Sunday Times gives a lukewarm review to an accommodationist book

March 12, 2023 • 11:15 am

The only reason to write books about reconciling science and religion—as opposed to, say, reconciling sports and religion or business and religion—is if the two fields conflict in some way, and thus require reconciliation. After all, if  religion were purely philosophical, lacking any empirical claims, there would be no need to reconcile science and religion, for science is not philosophy.

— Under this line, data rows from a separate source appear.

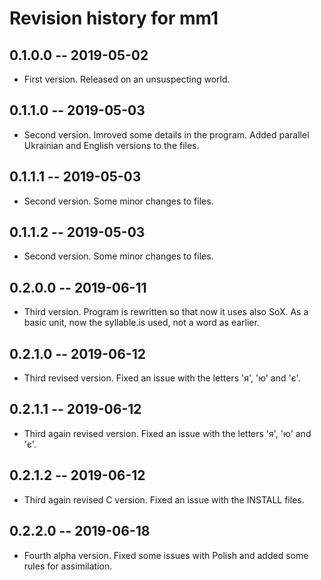 # Revision history for mm1

## 0.1.0.0  -- 2019-05-02

* First version. Released on an unsuspecting world.

## 0.1.1.0  -- 2019-05-03

* Second version. Imroved some details in the program. Added parallel Ukrainian and English versions to the files.


## 0.1.1.1  -- 2019-05-03

* Second version. Some minor changes to files.

## 0.1.1.2  -- 2019-05-03

* Second version. Some minor changes to files.

## 0.2.0.0  -- 2019-06-11

* Third version. Program is rewritten so that now it uses also SoX. As a basic unit, now the syllable.is used, not a word as earlier.

## 0.2.1.0  -- 2019-06-12

* Third revised version. Fixed an issue with the letters 'я', 'ю' and 'є'.

## 0.2.1.1  -- 2019-06-12

* Third again revised version. Fixed an issue with the letters 'я', 'ю' and 'є'.

## 0.2.1.2  -- 2019-06-12

* Third again revised C version. Fixed an issue with the INSTALL files.

## 0.2.2.0  -- 2019-06-18

* Fourth alpha version. Fixed some issues with Polish and added some rules for assimilation.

As I argued in Faith Versus Fact, the never-ending attempts to reconcile science and religion come precisely because they are in conflict—in conflict about what is true in the universe and about how to ascertain those truths. Science has a toolkit for (provisionally) ascertaining what’s true in the universe: a toolkit including observation, replication, doubt, testability, prediction, and so on.

Religion’s toolkit includes three things: authority, revelation, and scripture, none of which is a reliable guide to the universe.  If these were reliable, all religions would converge on the same truth claims. Jesus would be either a prophet, as he is in Islam, or the son of God/God, as he is in Christianity. Jesus would have visited America, as the Mormons claim, or not (as Christians believe.). I could go on, but of course as author, I recommend reading my book (for a cheaper take on my thesis, read the archived version of my 2010 USA Today column, “Science and religion aren’t friends.” (I’m still amazed I got that published.)

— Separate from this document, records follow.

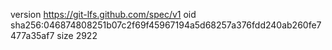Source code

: version https://git-lfs.github.com/spec/v1
oid sha256:046874808251b07c2f69f45967194a5d68257a376fdd240ab260fe7477a35af7
size 2922
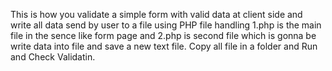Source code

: This is how you validate a simple form with valid data  at client side and write all data send by user to a file using PHP file handling
1.php is the main file in the sence like form page and 2.php is second file which is gonna be write data into file and save a new text file. Copy all file in a folder and Run and Check Validatin.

Though I claim that my book killed off any reconciliation between science and religion, the attempt won’t lie down. That’s because, except for fundamentalists, religious people, along with nonbelieving “faitheists” who think religion is false but still necessary for society, don’t want to think that their own religious delusions make them unfriendly to modern science, which WORKS. You’re not a credible human if you think science isn’t the best way to find out empirical truths.

Yet, the attempts continue, spurred on by philosophers like Ronald Numbers who argue that conflicts between science and religion are only apparent but not real. The Scopes Trial, or the saga of Galileo versus the Church weren’t really about science/religion conflicts, but were merely the results of sociological or political differences.

They’re partly right, but mostly wrong. Tennessee’s Butler Act, which forbad the teaching of human evolution (but not evolution of other species) was not about politics, but about the fact that the new theory of evolution directly conflicted with the accounts given in Genesis I and II.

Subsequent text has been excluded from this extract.